日食ナビ

現在位置

デルタT、ΔT

デルタT、ΔT

地球自転のふらつき

日食の予報をする際に必ず考慮しなければならないことがあります。それは地球の自転速度が一定でなく、ふらつきがあるということです。このため、観測結果と照らし合わせてつじつまが合うよう、計算する際に地球自転速度の補正を行っているのが実態です。この補正値がデルタTで、ΔTと表記されます。

予測できない将来のうるう秒

ΔTの実際
1955年から2005年にわたるデルタTの変化

地球の自転のふらつきは単純ではありません。過去や未来にどの程度自転の速度が速くなったり遅くなったりするのか、全く予測がつきません。例えば国際原子時と世界時、協定世界時の関係が確定された1976年頃は、ほぼ毎年1秒ずつ「うるう秒」が挿入されてきました。しかし2000年以降はあまり挿入されなくなっています。右のグラフを見ても、1970年代と違って2000年以降は、グラフの傾きがゆるくなっています。このことからも、将来の値を予測するのが難しいことがわかります。

デルタTの例

過去や未来の日食計算を行う際には、ΔTの値を明らかにしておかないと計算結果が違ってきます。例えば2009年に起こった皆既日食で、悪石島における皆既開始時刻の話をしましょう。

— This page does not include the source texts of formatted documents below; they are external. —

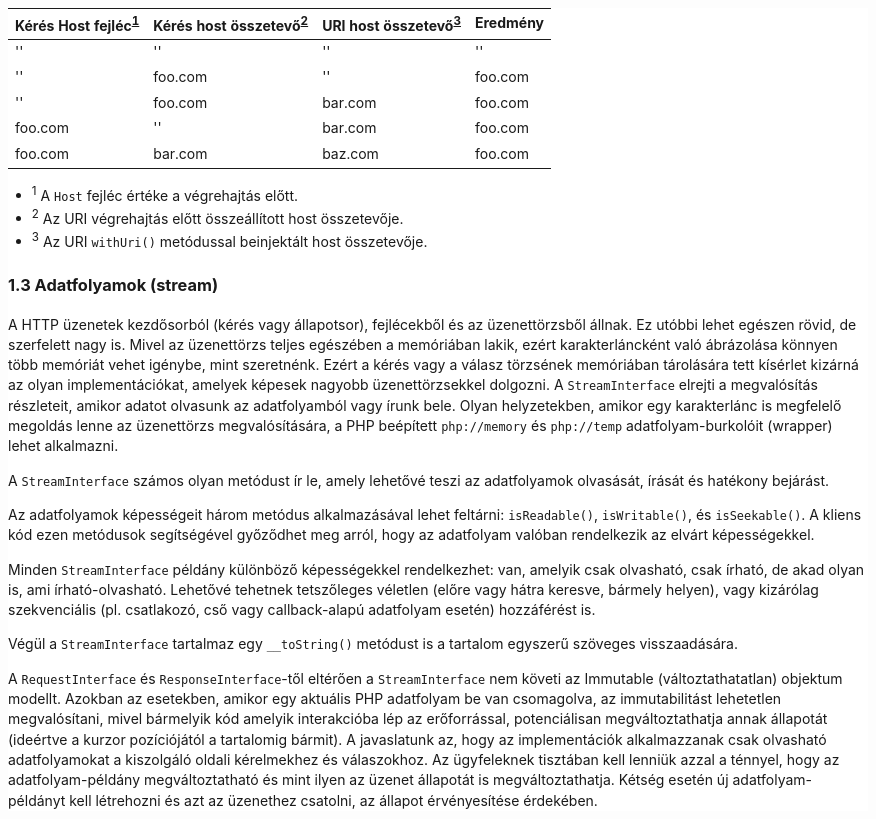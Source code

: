 Kérés Host fejléc<sup>[1](#rhh)</sup> | Kérés host összetevő<sup>[2](#rhc)</sup> | URI host összetevő<sup>[3](#uhc)</sup> | Eredmény
----------------------------------------|--------------------------------------------|----------------------------------------|--------
''                                      | ''                                         | ''                                     | ''
''                                      | foo.com                                    | ''                                     | foo.com
''                                      | foo.com                                    | bar.com                                | foo.com
foo.com                                 | ''                                         | bar.com                                | foo.com
foo.com                                 | bar.com                                    | baz.com                                | foo.com

- <sup id="rhh">1</sup> A `Host` fejléc értéke a végrehajtás előtt.
- <sup id="rhc">2</sup> Az URI végrehajtás előtt összeállított host összetevője.
- <sup id="uhc">3</sup> Az URI `withUri()` metódussal beinjektált host összetevője.

### 1.3 Adatfolyamok (stream)

A HTTP üzenetek kezdősorból (kérés vagy állapotsor), fejlécekből és az üzenettörzsből
állnak. Ez utóbbi lehet egészen rövid, de szerfelett nagy is. Mivel az üzenettörzs
teljes egészében a memóriában lakik, ezért karakterláncként való ábrázolása könnyen
több memóriát vehet igénybe, mint szeretnénk. Ezért a kérés vagy a válasz törzsének
memóriában tárolására tett kísérlet kizárná az olyan implementációkat, amelyek
képesek nagyobb üzenettörzsekkel dolgozni. A `StreamInterface` elrejti a megvalósítás
részleteit, amikor adatot olvasunk az adatfolyamból vagy írunk bele. Olyan helyzetekben,
amikor egy karakterlánc is megfelelő megoldás lenne az üzenettörzs megvalósítására,
a PHP beépített `php://memory` és `php://temp` adatfolyam-burkolóit (wrapper)
lehet alkalmazni.

A `StreamInterface` számos olyan metódust ír le, amely lehetővé teszi az adatfolyamok
olvasását, írását és hatékony bejárást.

Az adatfolyamok képességeit három metódus alkalmazásával lehet feltárni: `isReadable()`,
`isWritable()`, és `isSeekable()`. A kliens kód ezen metódusok segítségével győződhet
meg arról, hogy az adatfolyam valóban rendelkezik az elvárt képességekkel.

Minden `StreamInterface` példány különböző képességekkel rendelkezhet: van, amelyik
csak olvasható, csak írható, de akad olyan is, ami írható-olvasható. Lehetővé
tehetnek tetszőleges véletlen (előre vagy hátra keresve, bármely helyen), vagy kizárólag
szekvenciális (pl. csatlakozó, cső vagy callback-alapú adatfolyam esetén) hozzáférést is.

Végül a `StreamInterface` tartalmaz egy `__toString()` metódust is a tartalom
egyszerű szöveges visszaadására.

A `RequestInterface` és `ResponseInterface`-től eltérően a `StreamInterface` nem
követi az Immutable (változtathatatlan) objektum modellt. Azokban az esetekben,
amikor egy aktuális PHP adatfolyam be van csomagolva, az immutabilitást
lehetetlen megvalósítani, mivel bármelyik kód amelyik interakcióba lép az erőforrással,
potenciálisan megváltoztathatja annak állapotát (ideértve a kurzor pozíciójától
a tartalomig bármit).
A javaslatunk az, hogy az implementációk alkalmazzanak csak olvasható adatfolyamokat
a kiszolgáló oldali kérelmekhez és válaszokhoz. Az ügyfeleknek tisztában kell
lenniük azzal a ténnyel, hogy az adatfolyam-példány megváltoztatható és mint ilyen
az üzenet állapotát is megváltoztathatja. Kétség esetén új adatfolyam-példányt kell
létrehozni és azt az üzenethez csatolni, az állapot érvényesítése érdekében.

過去と同じペースで今後も地球の自転がふらつくであろうと予測したΔT=73.0秒で計算すると、10時53分06秒に皆既が始まります。ところが2000年以降の実態を考慮したΔT=65.9秒で計算すると10時53分21秒となります。ΔTのとり方によって計算結果に15秒も違いが生じてしまいました。ΔTが大切な数値であることがおわかりいただけたでしょう。